◆ What you have to do ◆
Retype, word for word, each line between the lines holding "Emerging nonvolatile memory" and "Prior work has", inclusive, and leave the rest of the data alone.

◆ Records shown ◆
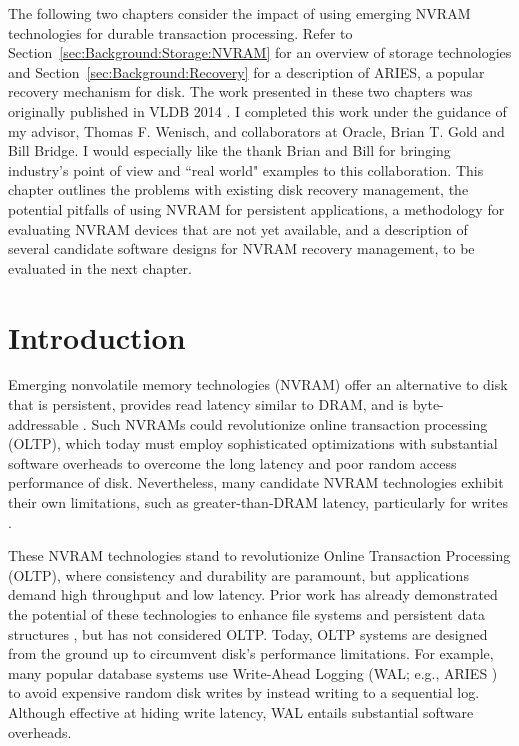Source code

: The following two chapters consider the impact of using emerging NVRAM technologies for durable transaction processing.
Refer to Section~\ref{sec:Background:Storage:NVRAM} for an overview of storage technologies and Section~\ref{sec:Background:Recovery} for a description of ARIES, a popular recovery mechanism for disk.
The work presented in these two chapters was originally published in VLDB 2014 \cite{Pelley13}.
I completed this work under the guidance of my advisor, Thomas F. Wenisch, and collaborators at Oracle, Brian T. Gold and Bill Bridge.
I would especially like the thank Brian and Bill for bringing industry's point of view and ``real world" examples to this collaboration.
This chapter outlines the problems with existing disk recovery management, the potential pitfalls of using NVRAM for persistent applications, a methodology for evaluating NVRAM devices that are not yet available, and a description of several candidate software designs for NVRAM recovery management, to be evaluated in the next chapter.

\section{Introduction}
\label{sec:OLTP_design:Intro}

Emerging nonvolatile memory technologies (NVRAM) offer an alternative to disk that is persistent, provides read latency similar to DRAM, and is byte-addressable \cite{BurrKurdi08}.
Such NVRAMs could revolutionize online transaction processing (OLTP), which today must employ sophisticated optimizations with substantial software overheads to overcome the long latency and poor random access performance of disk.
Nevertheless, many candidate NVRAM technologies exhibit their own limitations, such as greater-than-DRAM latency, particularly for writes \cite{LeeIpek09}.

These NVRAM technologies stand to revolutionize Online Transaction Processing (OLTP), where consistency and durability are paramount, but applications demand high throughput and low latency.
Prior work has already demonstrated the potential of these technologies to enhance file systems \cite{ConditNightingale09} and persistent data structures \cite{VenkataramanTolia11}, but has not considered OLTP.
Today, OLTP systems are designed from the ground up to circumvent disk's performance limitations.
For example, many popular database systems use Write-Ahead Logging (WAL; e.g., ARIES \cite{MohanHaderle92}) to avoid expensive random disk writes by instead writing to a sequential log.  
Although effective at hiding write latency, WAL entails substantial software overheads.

--

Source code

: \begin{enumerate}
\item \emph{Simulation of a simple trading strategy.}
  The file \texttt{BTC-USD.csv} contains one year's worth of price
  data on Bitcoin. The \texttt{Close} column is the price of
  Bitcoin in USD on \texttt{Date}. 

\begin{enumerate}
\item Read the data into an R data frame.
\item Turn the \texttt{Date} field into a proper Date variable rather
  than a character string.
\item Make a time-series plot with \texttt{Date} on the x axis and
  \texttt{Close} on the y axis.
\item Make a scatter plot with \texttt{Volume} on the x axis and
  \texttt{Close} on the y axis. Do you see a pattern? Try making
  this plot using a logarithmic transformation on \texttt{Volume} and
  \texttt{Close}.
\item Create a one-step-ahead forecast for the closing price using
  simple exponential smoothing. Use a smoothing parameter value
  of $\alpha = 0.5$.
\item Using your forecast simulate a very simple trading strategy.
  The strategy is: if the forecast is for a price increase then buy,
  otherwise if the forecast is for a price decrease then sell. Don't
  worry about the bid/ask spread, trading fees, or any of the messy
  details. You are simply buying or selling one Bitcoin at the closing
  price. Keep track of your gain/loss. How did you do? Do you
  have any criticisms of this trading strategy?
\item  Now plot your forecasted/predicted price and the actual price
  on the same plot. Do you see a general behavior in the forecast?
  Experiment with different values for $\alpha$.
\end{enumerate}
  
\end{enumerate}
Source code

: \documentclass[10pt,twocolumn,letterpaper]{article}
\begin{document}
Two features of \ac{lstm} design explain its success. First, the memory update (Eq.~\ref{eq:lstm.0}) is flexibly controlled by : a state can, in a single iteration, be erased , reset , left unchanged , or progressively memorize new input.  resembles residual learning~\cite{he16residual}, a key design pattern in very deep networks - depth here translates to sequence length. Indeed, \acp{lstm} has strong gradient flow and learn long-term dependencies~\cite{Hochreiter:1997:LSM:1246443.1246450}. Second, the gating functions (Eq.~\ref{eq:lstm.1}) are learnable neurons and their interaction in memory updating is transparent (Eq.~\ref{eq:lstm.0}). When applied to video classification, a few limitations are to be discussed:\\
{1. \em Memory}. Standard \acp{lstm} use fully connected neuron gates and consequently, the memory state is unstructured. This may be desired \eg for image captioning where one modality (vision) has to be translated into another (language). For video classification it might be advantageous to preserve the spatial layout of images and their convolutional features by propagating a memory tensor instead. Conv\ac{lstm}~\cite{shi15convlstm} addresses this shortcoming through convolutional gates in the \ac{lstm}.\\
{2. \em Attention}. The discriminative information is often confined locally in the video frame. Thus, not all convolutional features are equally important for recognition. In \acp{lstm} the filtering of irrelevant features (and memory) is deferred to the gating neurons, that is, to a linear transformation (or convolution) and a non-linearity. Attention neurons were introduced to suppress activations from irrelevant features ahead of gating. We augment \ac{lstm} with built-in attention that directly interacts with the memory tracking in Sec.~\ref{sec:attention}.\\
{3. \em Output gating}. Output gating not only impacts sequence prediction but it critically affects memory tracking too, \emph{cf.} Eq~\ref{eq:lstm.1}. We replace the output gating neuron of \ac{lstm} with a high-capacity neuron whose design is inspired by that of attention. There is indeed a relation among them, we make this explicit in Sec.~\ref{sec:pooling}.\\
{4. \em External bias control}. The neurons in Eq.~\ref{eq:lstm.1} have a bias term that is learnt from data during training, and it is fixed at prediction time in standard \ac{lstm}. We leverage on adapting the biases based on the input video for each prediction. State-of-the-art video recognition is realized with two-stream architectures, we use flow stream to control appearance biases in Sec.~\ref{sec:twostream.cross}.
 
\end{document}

---

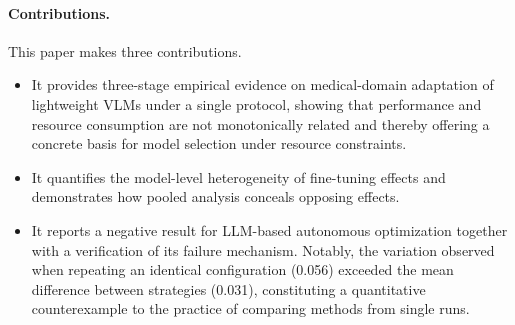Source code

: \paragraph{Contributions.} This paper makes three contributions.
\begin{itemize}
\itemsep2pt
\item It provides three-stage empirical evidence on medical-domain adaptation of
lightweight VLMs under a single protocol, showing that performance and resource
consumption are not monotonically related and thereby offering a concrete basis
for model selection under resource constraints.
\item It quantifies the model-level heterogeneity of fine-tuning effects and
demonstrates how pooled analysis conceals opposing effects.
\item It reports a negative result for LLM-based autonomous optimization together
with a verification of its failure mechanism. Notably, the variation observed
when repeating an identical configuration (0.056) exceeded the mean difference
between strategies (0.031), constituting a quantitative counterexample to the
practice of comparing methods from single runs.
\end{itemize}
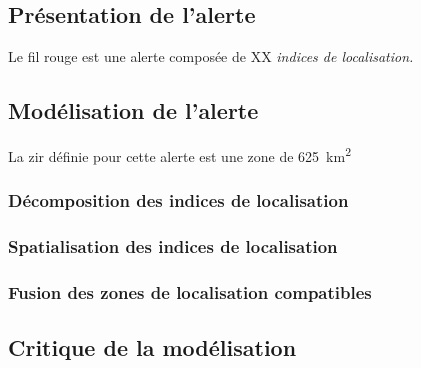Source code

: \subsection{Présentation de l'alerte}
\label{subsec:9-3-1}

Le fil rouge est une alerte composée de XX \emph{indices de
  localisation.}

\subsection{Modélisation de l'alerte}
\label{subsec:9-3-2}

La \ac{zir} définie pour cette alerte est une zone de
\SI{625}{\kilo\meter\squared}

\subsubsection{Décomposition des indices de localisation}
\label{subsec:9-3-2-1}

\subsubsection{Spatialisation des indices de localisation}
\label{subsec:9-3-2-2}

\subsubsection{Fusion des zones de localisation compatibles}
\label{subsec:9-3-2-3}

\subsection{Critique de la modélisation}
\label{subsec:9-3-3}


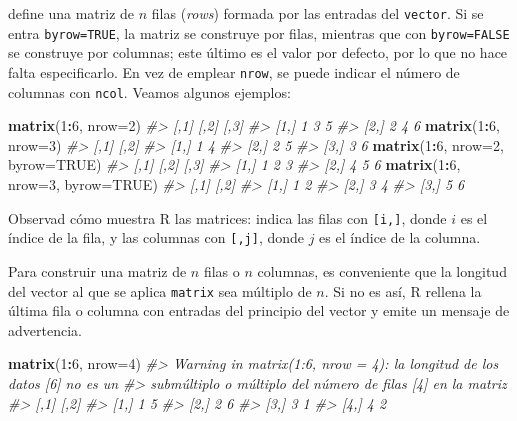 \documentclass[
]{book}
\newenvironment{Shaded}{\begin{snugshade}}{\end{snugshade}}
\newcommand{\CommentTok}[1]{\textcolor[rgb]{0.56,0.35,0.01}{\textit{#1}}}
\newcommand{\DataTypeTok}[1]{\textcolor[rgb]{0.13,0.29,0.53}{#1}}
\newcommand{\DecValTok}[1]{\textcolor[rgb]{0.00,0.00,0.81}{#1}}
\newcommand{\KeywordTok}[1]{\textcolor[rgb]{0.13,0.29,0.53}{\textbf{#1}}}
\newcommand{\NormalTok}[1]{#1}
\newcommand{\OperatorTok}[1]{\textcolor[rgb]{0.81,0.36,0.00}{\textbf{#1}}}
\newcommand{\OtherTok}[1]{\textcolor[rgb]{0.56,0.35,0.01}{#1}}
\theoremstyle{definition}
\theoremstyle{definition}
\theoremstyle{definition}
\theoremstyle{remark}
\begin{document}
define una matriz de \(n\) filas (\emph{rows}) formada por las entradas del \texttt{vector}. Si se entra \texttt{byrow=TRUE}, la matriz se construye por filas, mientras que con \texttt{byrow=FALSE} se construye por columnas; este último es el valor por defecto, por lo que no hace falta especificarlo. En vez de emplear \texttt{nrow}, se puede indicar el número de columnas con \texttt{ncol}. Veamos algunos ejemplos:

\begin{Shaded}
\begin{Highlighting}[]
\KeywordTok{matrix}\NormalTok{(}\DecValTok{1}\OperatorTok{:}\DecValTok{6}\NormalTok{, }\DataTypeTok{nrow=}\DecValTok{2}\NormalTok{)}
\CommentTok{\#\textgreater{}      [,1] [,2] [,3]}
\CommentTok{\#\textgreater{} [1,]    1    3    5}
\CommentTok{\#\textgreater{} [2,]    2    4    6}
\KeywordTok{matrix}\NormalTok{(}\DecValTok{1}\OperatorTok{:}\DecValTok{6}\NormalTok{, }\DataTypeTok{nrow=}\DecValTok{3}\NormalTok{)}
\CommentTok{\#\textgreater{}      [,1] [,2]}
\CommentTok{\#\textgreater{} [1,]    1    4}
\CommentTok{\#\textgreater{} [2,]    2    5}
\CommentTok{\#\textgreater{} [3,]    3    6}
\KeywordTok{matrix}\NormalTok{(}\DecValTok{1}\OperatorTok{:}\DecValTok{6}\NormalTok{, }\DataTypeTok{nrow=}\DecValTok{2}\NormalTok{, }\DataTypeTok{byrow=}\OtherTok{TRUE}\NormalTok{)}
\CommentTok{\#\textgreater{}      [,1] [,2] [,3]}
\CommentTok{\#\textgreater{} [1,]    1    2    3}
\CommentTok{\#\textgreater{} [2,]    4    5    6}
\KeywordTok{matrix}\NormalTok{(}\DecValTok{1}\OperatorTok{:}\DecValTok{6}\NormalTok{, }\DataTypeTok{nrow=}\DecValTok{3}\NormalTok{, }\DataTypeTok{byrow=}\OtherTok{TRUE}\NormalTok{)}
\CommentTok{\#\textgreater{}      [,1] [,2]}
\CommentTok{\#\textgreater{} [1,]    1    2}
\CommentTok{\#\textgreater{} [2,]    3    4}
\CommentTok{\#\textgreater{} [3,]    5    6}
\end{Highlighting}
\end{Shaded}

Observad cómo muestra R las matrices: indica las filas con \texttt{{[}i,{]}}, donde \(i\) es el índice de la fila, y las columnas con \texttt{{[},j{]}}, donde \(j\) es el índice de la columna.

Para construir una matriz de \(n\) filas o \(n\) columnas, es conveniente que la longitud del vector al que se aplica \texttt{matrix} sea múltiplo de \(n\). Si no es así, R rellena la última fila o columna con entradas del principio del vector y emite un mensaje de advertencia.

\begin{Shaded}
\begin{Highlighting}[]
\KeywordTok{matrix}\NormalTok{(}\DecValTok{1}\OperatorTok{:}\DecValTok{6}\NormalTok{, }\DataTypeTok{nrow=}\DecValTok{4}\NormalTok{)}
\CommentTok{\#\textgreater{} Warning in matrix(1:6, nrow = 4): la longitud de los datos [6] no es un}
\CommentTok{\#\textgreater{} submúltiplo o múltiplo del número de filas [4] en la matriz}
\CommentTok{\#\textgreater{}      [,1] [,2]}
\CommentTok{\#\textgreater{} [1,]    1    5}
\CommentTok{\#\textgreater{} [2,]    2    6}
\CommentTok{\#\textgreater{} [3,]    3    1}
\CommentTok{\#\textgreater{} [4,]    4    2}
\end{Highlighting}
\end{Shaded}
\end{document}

◆ Task solution ◆
Emerging nonvolatile memory technologies (NVRAM) offer an alternative to disk that is persistent, provides read latency similar to DRAM, and is byte-addressable \cite{BurrKurdi08}.
Such NVRAMs could revolutionize online transaction processing (OLTP), which today must employ sophisticated optimizations with substantial software overheads to overcome the long latency and poor random access performance of disk.
Nevertheless, many candidate NVRAM technologies exhibit their own limitations, such as greater-than-DRAM latency, particularly for writes \cite{LeeIpek09}.

These NVRAM technologies stand to revolutionize Online Transaction Processing (OLTP), where consistency and durability are paramount, but applications demand high throughput and low latency.
Prior work has already demonstrated the potential of these technologies to enhance file systems \cite{ConditNightingale09} and persistent data structures \cite{VenkataramanTolia11}, but has not considered OLTP.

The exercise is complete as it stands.